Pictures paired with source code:
----------------

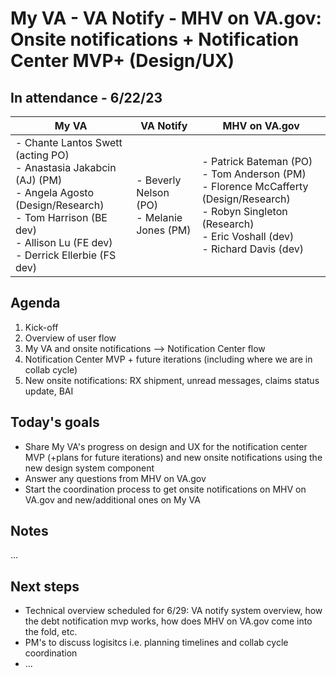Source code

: # My VA - VA Notify - MHV on VA.gov: Onsite notifications + Notification Center MVP+ (Design/UX)

## In attendance - 6/22/23
| My VA | VA Notify | MHV on VA.gov |
|----------------------------------|-----------------------|-----------------------------------------------|
|- Chante Lantos Swett (acting PO) <br/>- Anastasia Jakabcin (AJ) (PM) <br/>- Angela Agosto (Design/Research) <br/>- Tom Harrison (BE dev) <br/>- Allison Lu (FE dev) <br/>- Derrick Ellerbie (FS dev)| - Beverly Nelson (PO) <br/>- Melanie Jones (PM) | - Patrick Bateman (PO) <br/>- Tom Anderson (PM) <br/>- Florence McCafferty (Design/Research) <br/>- Robyn Singleton (Research) <br/>- Eric Voshall (dev) <br/>- Richard Davis (dev)|

## Agenda
1. Kick-off
2. Overview of user flow
3. My VA and onsite notifications --> Notification Center flow
4. Notification Center MVP + future iterations (including where we are in collab cycle) 
5. New onsite notifications: RX shipment, unread messages, claims status update, BAI

## Today's goals
- Share My VA's progress on design and UX for the notification center MVP (+plans for future iterations) and new onsite notifications using the new design system component
- Answer any questions from MHV on VA.gov
- Start the coordination process to get onsite notifications on MHV on VA.gov and new/additional ones on My VA 

## Notes
...


## Next steps
- Technical overview scheduled for 6/29: VA notify system overview, how the debt notification mvp works, how does MHV on VA.gov come into the fold, etc.
- PM's to discuss logisitcs i.e. planning timelines and collab cycle coordination
- ...


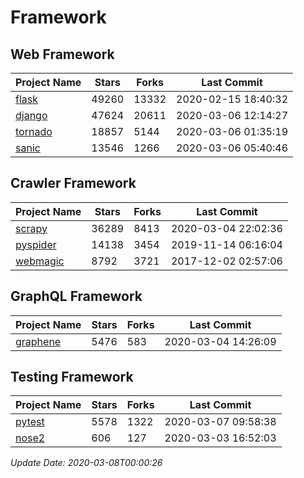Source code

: # Framework

## Web Framework

| Project Name | Stars | Forks | Last Commit |
| ------------ | ----- | ----- | ----------- |
| [flask](https://github.com/pallets/flask) | 49260 | 13332 | 2020-02-15 18:40:32 |
| [django](https://github.com/django/django) | 47624 | 20611 | 2020-03-06 12:14:27 |
| [tornado](https://github.com/tornadoweb/tornado) | 18857 | 5144 | 2020-03-06 01:35:19 |
| [sanic](https://github.com/huge-success/sanic) | 13546 | 1266 | 2020-03-06 05:40:46 |

## Crawler Framework

| Project Name | Stars | Forks | Last Commit |
| ------------ | ----- | ----- | ----------- |
| [scrapy](https://github.com/scrapy/scrapy) | 36289 | 8413 | 2020-03-04 22:02:36 |
| [pyspider](https://github.com/binux/pyspider) | 14138 | 3454 | 2019-11-14 06:16:04 |
| [webmagic](https://github.com/code4craft/webmagic) | 8792 | 3721 | 2017-12-02 02:57:06 |

## GraphQL Framework

| Project Name | Stars | Forks | Last Commit |
| ------------ | ----- | ----- | ----------- |
| [graphene](https://github.com/graphql-python/graphene) | 5476 | 583 | 2020-03-04 14:26:09 |

## Testing Framework

| Project Name | Stars | Forks | Last Commit |
| ------------ | ----- | ----- | ----------- |
| [pytest](https://github.com/pytest-dev/pytest) | 5578 | 1322 | 2020-03-07 09:58:38 |
| [nose2](https://github.com/nose-devs/nose2) | 606 | 127 | 2020-03-03 16:52:03 |

*Update Date: 2020-03-08T00:00:26*
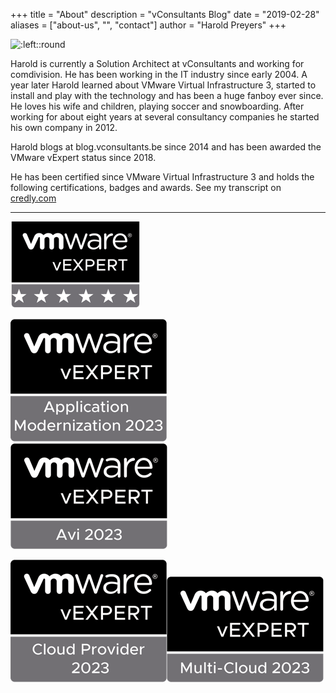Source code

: +++
title = "About"
description = "vConsultants Blog"
date = "2019-02-28"
aliases = ["about-us", "", "contact"]
author = "Harold Preyers"
+++


![:left::round](https://en.gravatar.com/userimage/24535676/9f7eef200a6a333f99268ce98cc7d65b.jpeg?size=128)

Harold is currently a Solution Architect at vConsultants and working for comdivision. He has been working in the IT industry since early 2004. A year later Harold learned about VMware Virtual Infrastructure 3, started to install and play with the technology and has been a huge fanboy ever since. He loves his wife and children, playing soccer and snowboarding. After working for about eight years at several consultancy companies he started his own company in 2012.

Harold blogs at blog.vconsultants.be since 2014 and has been awarded the VMware vExpert status since 2018.

He has been certified since VMware Virtual Infrastructure 3 and holds the following certifications, badges and awards. See my transcript on [credly.com](https://www.credly.com/users/hpreyers/badges)



---



![](/images/vexpert-badge-stars-small.png)



![](/images/vexpert-application-modernization-2023-badge-small.png) ![](/images/vexpert-avi-2023-badge-small.png)

![](/images/vexpert-cloud-provider-2023-badge-small.png)![](/images/vexpert-multi-cloud-2023-badge-small.png)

----------------

- WORK ITEM
Copy every line of the data above in which the string "Framework" appears.

- SOLVED EXERCISE
: # Framework
## Web Framework
## Crawler Framework
## GraphQL Framework
## Testing Framework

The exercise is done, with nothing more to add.